27 April 2010

Still Trying to Pin Down Mary Sues

Liz B. at the Tea Cozy pointed me to Laura Miller’s interesting Slate essay on the danger of “Mary Sue” characters. Along with the usual warnings about how annoying such characters can be, Miller writes:

Because genre fiction tends to trade in wish fulfillment to begin with, you’re far more likely to find shameless Mary Sues in mediocre mysteries, science fiction and romance novels. Even in the most routine series fiction, however, there’s a distinction between the kind of character who embodies the fantasies of readers—Nancy Drew, for example—and a character who’s really only working for the author.
The focus on literary wish-fulfillment does indeed help to explain where Mary Sues congregate. And genre fiction does offer easier wish-fulfillment since it tends to offer clearer stakes and resolutions: solving the mystery, finding true love, winning the big game, escaping the zombie,…

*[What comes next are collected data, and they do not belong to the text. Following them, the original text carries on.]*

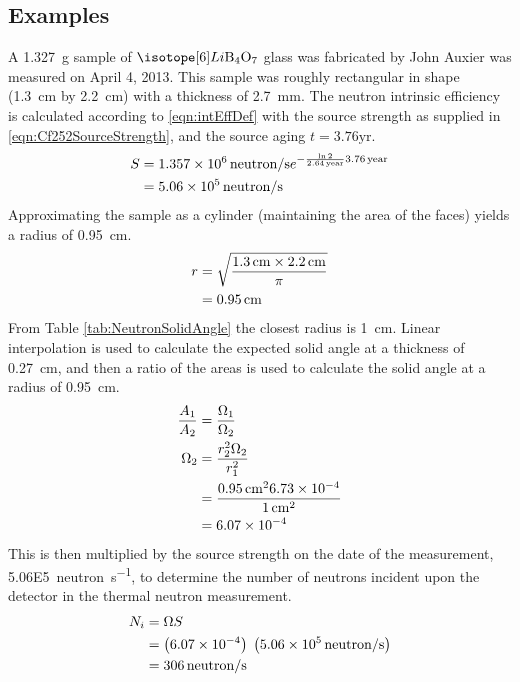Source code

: \documentclass[draftcls,onecolumn]{IEEEtran}
\begin{document}
\subsection{Examples}
\begin{Exercise*}[label={LiBorateGlass},title={Li borate glass},name={Example}]
A \SI{1.327}{\g} sample of $\iso[6]{Li}\text{B}_4\text{O}_7$ glass was fabricated by John Auxier was measured on April 4, 2013.
This sample was roughly rectangular in shape (\SI{1.3}{\cm} by \SI{2.2}{\cm}) with a thickness of \SI{2.7}{\mm}.
The neutron intrinsic efficiency is calculated according to \eqref{eqn:intEffDef} with the source strength as supplied in \eqref{eqn:Cf252SourceStrength}, and the source aging $t = 3.76 \text{yr}$.
\begin{align}
    S &= \SI{1.357E6}{neutron\per\second} e^{-\frac{ \ln{2}}{\SI{2.64}{year}}\SI{3.76}{year}} \\ \notag
      &= \SI{5.06E5}{neutron\per\second}
\end{align}
Approximating the sample as a cylinder (maintaining the area of the faces) yields a radius of \SI{0.95}{\cm}.
\begin{align}
	r &= \sqrt{\frac{\SI{1.3}{\cm} \times \SI{2.2}{\cm}}{\pi}} \\ \notag
	& = \SI{0.95}{\cm}
\end{align}
From Table \ref{tab:NeutronSolidAngle} the closest radius is \SI{1}{\cm}.
Linear interpolation is used to calculate the expected solid angle at a thickness of \SI{0.27}{\cm}, and then a ratio of the areas is used to calculate the solid angle at a radius of \SI{0.95}{\cm}.
\begin{align*}
	\frac{A_1}{A_2} &= \frac{\Omega_1}{\Omega_2} \\ 
	\Omega_2 &= \frac{r_2^2 \Omega_2}{r_1^2} \\
	 &= \frac{\SI{0.95}{\cm}^2 \num{6.73E-4}}{\SI{1}{\cm}^2}\\
	 &= \num{6.07E-4}
\end{align*}
This is then multiplied by the source strength on the date of the measurement, \SI{5.06E5}{neutron\per\second}, to determine the number of neutrons incident upon the detector in the thermal neutron measurement.
\begin{align*}
 	N_i &= \Omega S \\
	 &= \left (\num{6.07E-4}\right) \;\left( \SI{5.06E5}{neutron\per\second}\right) \\
   &= \SI{306}{neutron\per\second}
\end{align*}


\end{Exercise*}
\end{document}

At the same time, if the acid test is reader response, that means that no character is a Mary Sue until the story is published and read. And then it’s too late. Miller’s definition seems tautological:
The Mary Sues of literary fiction are seldom as flat-out perfect as the ones found in fan or genre fiction, but they do share the defining quality of Mary Sues everywhere: They irritate readers. Not all readers, maybe, but most of them, which is why there are so few true Mary Sues in literary classics; great writers don’t do Mary Sues.
So characters that irritate most readers are Mary Sues, and Mary Sues are bad because they irritate readers. Literary authors can create stand-in or autobiographical characters because they’re such great writers that they don’t irritate most readers.

So how do folks feel about Levin in Anna Karenina?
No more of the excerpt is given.